An interesting and disturbing paper titled “The Bleak Future of NAND Flash Memory” written by two researchers at the Department of Computer Science and Engineering at the University of California, San Diego, and one Microsoft employee uses current trends with NAND Flash memories and SSD (Solid-State Disk) designs to cast the future of these technologies in a rather dim light. First, the bad news: there’s a definite endpoint where the diminishing returns from existing NAND Flash technology become so small that SSD design based on NAND Flash memories essentially halts at a predicted SSD capacity of 4.6Tbytes for MLC (two-level cell) NAND Flash memories and 14Tbytes for TLC (three-level cell) NAND Flash memories. It takes a lot of empirical measurement, math, and graphing in the paper to derive that number and if you want to see it in all the gory detail, then read the paper. Meanwhile, I’ll summarize the arguments here if you want the short(er) version.
NAND Flash memory makers optimize for volume and the volume driver for NAND Flash at the moment is USB memory drives. These USB drives completely replaced floppy disks about a decade ago and, consequently, NAND Flash memory chips have some very specific characteristics peculiar to removable media.
The important figures of merit for Flash-based USB drives are capacity and price/bit. Further, these solid-state USB drives are not written often. They serve as backup and data-transfer devices. Because of these figures of merit, NAND Flash vendors have been pushing capacity and cost/bit at the expense of other parameters. NAND Flash vendors ride the scaling curve of Moore’s Law as hard as they can, with 25nm and “20nm-class” commercial devices now in production. NAND Flash manufacturing is way ahead of production DRAM and logic lithographies. At the same time, NAND Flash vendors have started to pack two or more bits into each logic cell using the inherent analog nature of the NAND Flash charge-storage mechanism to correlate the amount of stored charge with a mutlibit value.
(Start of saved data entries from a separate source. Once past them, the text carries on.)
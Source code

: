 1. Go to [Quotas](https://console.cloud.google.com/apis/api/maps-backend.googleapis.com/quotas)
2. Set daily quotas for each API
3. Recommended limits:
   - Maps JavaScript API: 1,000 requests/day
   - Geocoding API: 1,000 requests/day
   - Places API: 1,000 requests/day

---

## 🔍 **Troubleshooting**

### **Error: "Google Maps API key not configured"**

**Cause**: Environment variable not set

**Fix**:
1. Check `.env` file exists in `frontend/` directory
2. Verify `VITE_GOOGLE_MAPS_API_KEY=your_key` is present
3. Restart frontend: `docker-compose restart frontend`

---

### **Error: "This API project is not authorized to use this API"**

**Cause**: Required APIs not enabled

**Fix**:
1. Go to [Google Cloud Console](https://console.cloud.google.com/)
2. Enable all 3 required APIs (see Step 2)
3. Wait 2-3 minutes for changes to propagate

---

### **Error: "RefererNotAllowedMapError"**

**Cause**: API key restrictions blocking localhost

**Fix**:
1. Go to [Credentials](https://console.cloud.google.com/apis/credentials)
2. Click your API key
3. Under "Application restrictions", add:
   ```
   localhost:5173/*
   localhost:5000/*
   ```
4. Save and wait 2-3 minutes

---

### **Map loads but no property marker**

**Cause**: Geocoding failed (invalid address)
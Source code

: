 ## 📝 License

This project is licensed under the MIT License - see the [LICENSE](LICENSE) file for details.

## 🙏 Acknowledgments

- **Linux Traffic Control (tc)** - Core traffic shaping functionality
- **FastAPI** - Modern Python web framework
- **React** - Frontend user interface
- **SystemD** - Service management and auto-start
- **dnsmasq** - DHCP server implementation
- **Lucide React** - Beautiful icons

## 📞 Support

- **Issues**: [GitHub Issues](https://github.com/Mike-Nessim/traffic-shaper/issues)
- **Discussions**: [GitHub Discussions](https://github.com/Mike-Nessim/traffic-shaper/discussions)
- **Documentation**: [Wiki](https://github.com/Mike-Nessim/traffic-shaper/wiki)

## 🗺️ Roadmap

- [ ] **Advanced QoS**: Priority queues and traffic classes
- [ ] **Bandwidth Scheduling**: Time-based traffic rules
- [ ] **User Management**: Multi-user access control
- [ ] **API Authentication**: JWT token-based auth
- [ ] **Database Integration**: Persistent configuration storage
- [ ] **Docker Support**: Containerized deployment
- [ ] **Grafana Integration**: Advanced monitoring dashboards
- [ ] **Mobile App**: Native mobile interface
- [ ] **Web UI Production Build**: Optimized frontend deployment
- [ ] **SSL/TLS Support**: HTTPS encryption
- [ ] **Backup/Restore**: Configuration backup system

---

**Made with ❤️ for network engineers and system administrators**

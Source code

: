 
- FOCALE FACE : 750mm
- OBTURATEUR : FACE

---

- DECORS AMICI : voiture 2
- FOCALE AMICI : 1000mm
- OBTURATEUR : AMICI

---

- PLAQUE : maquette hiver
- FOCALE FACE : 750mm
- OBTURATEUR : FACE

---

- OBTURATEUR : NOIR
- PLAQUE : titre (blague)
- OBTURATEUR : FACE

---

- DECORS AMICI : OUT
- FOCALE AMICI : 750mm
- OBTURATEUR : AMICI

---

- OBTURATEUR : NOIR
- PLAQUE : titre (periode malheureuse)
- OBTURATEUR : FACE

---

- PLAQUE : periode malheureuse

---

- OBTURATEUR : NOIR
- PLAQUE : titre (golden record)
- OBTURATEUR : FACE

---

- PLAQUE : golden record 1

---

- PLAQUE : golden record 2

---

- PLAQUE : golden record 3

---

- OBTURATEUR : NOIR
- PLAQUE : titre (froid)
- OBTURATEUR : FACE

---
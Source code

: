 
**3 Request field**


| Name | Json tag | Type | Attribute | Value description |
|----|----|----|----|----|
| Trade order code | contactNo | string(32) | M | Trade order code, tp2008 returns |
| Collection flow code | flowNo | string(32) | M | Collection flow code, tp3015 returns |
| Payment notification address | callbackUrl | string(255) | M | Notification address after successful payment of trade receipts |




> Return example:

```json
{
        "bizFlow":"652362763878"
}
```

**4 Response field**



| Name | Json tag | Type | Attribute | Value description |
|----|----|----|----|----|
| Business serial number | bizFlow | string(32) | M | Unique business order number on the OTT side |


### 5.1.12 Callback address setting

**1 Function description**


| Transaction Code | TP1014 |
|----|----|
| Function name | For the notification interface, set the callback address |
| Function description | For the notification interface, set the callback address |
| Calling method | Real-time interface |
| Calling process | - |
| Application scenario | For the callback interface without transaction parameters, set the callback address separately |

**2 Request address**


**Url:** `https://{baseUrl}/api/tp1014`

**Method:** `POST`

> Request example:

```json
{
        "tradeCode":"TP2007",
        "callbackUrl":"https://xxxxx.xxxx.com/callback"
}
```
As a result of these optimizations, several important characteristics of NAND Flash memories degrade as bit density and cost/bit improve. In particular, performance (read/write speed) and reliability suffer. Taking these trends to an extrapolated conclusion, the authors write “…it will be extremely difficult to design SSDs that reduce cost per bit without becoming too slow or too unreliable (or both) as to be unusable in enterprise settings. We conclude that the cost per bit for enterprise-class SSDs targeting general-purpose applications will stagnate.”
Grim news indeed.
Or is it? After all, it’s only a prediction, so far.
Popular online summaries of this paper dwell on the inevitable winding down of SSDs in the future—perhaps over the next ten or twelve years. But before we start to run around like Chicken Little and proclaim that the sky is falling, let’s take a look at the assumptions the authors have made because they exert a significant bias to the conclusions. Perhaps things are not as bleak as the paper’s title might have us believe.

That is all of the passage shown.